Requirement: Of all the entries below, retype only the lines from the one with "for more information." through the one with "Each configuration has", exactly as they appear.

Dataset entries
*** Block opens ***

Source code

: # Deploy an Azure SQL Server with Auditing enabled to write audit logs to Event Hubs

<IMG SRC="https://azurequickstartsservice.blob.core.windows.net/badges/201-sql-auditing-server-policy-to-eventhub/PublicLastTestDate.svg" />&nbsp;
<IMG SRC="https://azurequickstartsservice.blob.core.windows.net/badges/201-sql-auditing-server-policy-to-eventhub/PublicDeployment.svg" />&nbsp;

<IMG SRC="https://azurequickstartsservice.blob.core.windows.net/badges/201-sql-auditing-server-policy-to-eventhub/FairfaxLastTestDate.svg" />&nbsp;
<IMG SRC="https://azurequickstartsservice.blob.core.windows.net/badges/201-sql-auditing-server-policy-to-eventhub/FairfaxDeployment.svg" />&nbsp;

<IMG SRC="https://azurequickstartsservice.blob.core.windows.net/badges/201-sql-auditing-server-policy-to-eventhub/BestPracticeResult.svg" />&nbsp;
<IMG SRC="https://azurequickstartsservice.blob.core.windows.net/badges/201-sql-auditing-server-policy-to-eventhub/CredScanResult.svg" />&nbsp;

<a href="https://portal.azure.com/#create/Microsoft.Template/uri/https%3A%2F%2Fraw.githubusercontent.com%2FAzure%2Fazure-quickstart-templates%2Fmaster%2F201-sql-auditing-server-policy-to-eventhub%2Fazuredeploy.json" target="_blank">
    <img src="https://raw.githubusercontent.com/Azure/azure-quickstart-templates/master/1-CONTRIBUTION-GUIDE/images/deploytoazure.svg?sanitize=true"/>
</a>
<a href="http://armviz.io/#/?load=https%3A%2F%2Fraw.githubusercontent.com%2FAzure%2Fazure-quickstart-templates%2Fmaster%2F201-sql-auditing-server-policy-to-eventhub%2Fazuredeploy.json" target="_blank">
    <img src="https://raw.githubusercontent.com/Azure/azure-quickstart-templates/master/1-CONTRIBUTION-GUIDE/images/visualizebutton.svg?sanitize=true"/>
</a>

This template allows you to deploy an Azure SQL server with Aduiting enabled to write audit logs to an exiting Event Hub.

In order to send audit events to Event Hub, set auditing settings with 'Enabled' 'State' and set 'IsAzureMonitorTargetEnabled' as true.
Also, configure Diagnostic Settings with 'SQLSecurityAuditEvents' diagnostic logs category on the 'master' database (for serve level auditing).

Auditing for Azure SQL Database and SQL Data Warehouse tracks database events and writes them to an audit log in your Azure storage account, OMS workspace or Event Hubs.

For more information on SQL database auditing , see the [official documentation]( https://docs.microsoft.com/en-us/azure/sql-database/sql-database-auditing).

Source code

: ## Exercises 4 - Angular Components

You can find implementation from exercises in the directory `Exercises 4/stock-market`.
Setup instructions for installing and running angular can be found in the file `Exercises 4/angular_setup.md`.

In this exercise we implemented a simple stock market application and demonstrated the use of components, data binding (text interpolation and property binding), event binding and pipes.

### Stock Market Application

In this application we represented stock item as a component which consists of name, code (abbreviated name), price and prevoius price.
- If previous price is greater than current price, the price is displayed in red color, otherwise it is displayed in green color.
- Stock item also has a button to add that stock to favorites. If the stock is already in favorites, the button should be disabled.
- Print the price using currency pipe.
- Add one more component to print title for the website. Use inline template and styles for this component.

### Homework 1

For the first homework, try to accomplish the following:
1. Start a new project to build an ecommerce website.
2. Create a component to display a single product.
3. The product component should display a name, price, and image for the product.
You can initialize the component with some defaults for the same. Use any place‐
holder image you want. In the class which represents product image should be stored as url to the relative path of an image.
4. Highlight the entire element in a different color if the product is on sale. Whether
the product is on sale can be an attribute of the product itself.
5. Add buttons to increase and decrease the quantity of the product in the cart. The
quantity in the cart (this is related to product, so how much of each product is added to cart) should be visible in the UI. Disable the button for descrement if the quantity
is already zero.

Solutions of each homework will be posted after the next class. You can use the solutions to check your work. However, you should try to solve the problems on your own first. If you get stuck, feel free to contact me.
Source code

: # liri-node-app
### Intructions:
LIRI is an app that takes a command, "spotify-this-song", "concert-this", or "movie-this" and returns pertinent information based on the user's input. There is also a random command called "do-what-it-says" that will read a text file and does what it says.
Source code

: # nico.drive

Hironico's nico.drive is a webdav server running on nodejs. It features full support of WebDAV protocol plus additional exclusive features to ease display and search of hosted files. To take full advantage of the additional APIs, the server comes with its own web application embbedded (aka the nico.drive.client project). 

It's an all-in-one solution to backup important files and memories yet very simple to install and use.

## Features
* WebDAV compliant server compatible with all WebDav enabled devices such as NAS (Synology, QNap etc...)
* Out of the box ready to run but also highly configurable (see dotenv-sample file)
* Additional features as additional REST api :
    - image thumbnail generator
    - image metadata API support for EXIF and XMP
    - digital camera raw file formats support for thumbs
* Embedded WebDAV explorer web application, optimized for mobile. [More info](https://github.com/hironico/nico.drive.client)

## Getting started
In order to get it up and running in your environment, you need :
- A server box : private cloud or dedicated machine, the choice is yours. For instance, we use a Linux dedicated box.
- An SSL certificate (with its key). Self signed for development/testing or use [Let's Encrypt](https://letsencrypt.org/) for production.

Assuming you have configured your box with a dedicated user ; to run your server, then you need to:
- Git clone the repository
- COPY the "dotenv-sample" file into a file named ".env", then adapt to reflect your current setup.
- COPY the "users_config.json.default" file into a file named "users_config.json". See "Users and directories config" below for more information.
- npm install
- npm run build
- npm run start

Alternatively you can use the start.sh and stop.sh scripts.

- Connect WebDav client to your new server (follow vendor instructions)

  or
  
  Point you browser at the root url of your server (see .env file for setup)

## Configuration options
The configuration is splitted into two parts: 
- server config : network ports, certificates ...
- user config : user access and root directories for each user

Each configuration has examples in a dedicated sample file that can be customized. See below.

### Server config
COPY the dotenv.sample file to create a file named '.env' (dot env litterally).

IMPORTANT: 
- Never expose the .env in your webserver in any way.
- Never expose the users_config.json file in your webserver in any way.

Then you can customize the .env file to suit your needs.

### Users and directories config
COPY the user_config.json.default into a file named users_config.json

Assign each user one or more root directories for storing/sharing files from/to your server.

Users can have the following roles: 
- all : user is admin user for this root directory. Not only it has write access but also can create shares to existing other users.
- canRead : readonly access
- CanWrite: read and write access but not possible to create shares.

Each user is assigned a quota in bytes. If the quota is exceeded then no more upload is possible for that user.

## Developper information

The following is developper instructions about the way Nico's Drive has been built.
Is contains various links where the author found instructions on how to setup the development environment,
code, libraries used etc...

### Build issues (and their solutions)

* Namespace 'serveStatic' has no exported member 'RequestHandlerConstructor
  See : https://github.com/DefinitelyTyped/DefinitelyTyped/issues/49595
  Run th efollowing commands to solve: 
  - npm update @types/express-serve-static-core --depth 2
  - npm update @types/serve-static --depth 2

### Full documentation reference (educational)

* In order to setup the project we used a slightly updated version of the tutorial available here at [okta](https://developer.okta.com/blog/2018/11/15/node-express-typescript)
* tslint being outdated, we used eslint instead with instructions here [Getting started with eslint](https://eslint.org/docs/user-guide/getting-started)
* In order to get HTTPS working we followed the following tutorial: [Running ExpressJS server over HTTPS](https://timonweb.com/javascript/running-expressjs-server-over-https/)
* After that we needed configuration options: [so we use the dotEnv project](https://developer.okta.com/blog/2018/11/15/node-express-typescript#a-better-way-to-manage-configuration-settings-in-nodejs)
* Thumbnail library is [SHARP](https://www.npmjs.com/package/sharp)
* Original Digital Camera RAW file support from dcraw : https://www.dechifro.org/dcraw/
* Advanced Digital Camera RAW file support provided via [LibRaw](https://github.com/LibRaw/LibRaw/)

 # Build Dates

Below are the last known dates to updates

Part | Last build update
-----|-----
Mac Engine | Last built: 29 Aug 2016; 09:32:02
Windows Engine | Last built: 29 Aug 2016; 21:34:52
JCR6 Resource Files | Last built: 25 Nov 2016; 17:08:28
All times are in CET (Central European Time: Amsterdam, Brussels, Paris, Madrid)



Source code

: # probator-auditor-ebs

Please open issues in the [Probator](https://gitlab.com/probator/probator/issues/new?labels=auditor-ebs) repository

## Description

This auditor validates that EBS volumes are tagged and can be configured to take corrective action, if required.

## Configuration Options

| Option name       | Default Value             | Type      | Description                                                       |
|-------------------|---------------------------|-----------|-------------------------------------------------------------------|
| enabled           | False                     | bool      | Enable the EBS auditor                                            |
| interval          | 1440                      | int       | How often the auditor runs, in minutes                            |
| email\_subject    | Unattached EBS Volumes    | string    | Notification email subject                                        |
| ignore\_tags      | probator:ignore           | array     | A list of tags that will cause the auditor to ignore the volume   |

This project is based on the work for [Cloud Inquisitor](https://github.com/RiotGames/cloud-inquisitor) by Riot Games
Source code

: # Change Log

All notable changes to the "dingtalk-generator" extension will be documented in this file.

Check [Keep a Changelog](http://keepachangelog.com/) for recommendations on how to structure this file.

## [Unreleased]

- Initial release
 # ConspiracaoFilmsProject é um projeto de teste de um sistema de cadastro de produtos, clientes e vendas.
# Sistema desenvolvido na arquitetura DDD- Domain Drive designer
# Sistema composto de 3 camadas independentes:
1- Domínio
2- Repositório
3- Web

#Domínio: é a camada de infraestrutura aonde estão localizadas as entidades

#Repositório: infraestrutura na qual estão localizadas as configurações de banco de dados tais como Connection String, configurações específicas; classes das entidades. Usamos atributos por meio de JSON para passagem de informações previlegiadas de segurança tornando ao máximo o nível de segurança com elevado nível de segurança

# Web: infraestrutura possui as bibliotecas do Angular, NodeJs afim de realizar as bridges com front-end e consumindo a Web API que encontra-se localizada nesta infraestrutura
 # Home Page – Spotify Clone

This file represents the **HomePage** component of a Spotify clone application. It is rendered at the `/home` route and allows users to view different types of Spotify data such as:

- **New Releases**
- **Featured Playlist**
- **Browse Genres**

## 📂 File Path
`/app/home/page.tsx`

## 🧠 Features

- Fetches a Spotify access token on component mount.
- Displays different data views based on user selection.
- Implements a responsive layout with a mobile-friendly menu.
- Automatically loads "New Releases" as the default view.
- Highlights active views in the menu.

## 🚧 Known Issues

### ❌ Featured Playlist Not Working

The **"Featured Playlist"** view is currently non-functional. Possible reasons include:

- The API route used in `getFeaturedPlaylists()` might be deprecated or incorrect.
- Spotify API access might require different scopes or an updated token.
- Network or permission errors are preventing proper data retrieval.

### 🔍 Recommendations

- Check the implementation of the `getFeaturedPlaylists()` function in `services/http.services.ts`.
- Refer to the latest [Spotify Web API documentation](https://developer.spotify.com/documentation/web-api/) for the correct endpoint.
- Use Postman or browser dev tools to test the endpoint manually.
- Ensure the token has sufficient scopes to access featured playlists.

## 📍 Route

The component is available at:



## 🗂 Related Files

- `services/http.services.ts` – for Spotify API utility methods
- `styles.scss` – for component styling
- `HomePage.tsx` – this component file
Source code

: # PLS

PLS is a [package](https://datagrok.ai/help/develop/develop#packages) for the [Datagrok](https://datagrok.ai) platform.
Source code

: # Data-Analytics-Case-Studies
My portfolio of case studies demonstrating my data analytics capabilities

*** Block closes ***

Result of this exercise:
- COPY the "users_config.json.default" file into a file named "users_config.json". See "Users and directories config" below for more information.
- npm install
- npm run build
- npm run start

Alternatively you can use the start.sh and stop.sh scripts.

- Connect WebDav client to your new server (follow vendor instructions)

  or
  
  Point you browser at the root url of your server (see .env file for setup)

## Configuration options
The configuration is splitted into two parts: 
- server config : network ports, certificates ...
- user config : user access and root directories for each user

Each configuration has examples in a dedicated sample file that can be customized. See below.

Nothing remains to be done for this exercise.